Huh. So this was how she died. She hadn't thought about it much for a long time, although there'd been that afternoon she spent idly speculating how they'd all eventually die to Hardison. He'd seemed enthusiastic about her ideas for Eliot, but by the time she'd run through the team and got to herself he started saying she was creeping him the hell out. Ironically she'd rulled out "shot by a thug" as too prosaic for any of them. "Okay," she accepted, gathering a weak half-smile at the memory.

Eliot flinched, and his whole face clenched tight, which was when she noticed wetness in his eyes. Which made no sense. Eliot didn't cry. Eliot never cried. Eliot made other people cry, bad people who deserved it. But Eliot didn't deserve to cry.

She frowned at him. She would have raised her fingers to touch it, to check that it was real, but it turned out they didn't have the energy for more than a twitch against his arm. It was just as well, since she'd have to stick her fingers in his eyes to feel it anyway, and even she knew he wouldn't like that.

She searched his face; it seemed naked somehow, like he was displaying everything that was inside him, and if her head weren't now so full of fog because she was dying she might actually have been able to work it out for once. Which was annoying. She could ask, the way she usually had to, but her sight was getting dimmer and it was harder to breathe, so if she wanted to know she should probably do it soon. Words and sentences and questions were becoming difficult to form, and then recent memory floated something she could use.

"What's wrong with you?" she whispered.

He made a choking noise she'd never heard from him before, even when her questions really irritated him, and his hands clutched even tighter, but he didn't answer her. She was pretty sure she couldn't manage to ask the whole thing again. "Eliot?" she prompted, just barely. She could feel things slipping away from her, and she was tempted to just let go and be swept off with them, but on the other hand this might be important. She wasn't sure anymore. And it was getting harder to keep her face turned toward him.

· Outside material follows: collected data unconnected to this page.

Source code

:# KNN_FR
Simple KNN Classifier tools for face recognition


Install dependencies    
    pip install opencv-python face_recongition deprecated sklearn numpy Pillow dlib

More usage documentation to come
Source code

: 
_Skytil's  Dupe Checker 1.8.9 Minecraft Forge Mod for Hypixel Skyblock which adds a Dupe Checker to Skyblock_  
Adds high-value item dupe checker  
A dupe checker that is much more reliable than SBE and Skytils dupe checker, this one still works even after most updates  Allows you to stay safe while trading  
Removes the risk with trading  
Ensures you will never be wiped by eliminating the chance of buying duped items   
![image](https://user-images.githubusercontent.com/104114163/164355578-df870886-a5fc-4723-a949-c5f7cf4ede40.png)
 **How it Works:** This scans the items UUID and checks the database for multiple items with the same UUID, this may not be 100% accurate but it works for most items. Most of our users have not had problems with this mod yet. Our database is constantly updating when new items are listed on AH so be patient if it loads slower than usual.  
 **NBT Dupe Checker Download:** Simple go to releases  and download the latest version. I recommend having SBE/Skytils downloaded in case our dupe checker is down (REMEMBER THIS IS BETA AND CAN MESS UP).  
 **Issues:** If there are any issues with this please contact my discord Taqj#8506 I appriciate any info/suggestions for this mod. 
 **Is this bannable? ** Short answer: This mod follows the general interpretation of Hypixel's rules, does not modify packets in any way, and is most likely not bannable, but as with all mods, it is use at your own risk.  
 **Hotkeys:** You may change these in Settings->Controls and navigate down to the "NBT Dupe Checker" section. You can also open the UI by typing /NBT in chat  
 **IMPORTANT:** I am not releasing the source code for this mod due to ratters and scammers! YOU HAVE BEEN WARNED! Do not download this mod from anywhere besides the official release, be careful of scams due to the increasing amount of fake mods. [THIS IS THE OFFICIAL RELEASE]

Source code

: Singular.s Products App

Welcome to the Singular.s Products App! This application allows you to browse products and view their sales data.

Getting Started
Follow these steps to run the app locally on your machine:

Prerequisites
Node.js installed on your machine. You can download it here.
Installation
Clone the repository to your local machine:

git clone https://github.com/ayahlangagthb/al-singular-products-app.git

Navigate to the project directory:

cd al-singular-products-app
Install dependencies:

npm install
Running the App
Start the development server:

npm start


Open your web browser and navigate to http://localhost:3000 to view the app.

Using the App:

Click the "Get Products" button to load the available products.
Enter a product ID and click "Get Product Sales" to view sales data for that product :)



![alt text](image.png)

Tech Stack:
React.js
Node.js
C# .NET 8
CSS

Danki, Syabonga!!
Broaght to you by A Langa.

He looked up with a twisting smile and now she didn't have to check, because the tears were streaming freely down his cheeks. Snot, too, probably. His hand came up and gently cradled her sagging head so she could still meet his eyes.

"I'm sad, Parker," he said gently, voice ragged.

"Oh," she said, or more sort of breathed, not really getting it.

He smiled – sadly, she spotted that – and pressed a kiss to her forehead. His stubble was scratchy, and his hair fell in her face, but she didn't mind. "I'm sad. Because you're family," he explained steadily, though his voice still sounded funny, watching her the way he did when making sure she was following what he was saying. "And ... that means I'm going to miss you."

"Oh," she breathed again, half in relief that he'd known how to make sense, and half because she did understand now and it was important. Her lips fluttered with a smile and her eyes drifted closed so she could draw on that last bit of strength for what was important. "Me too."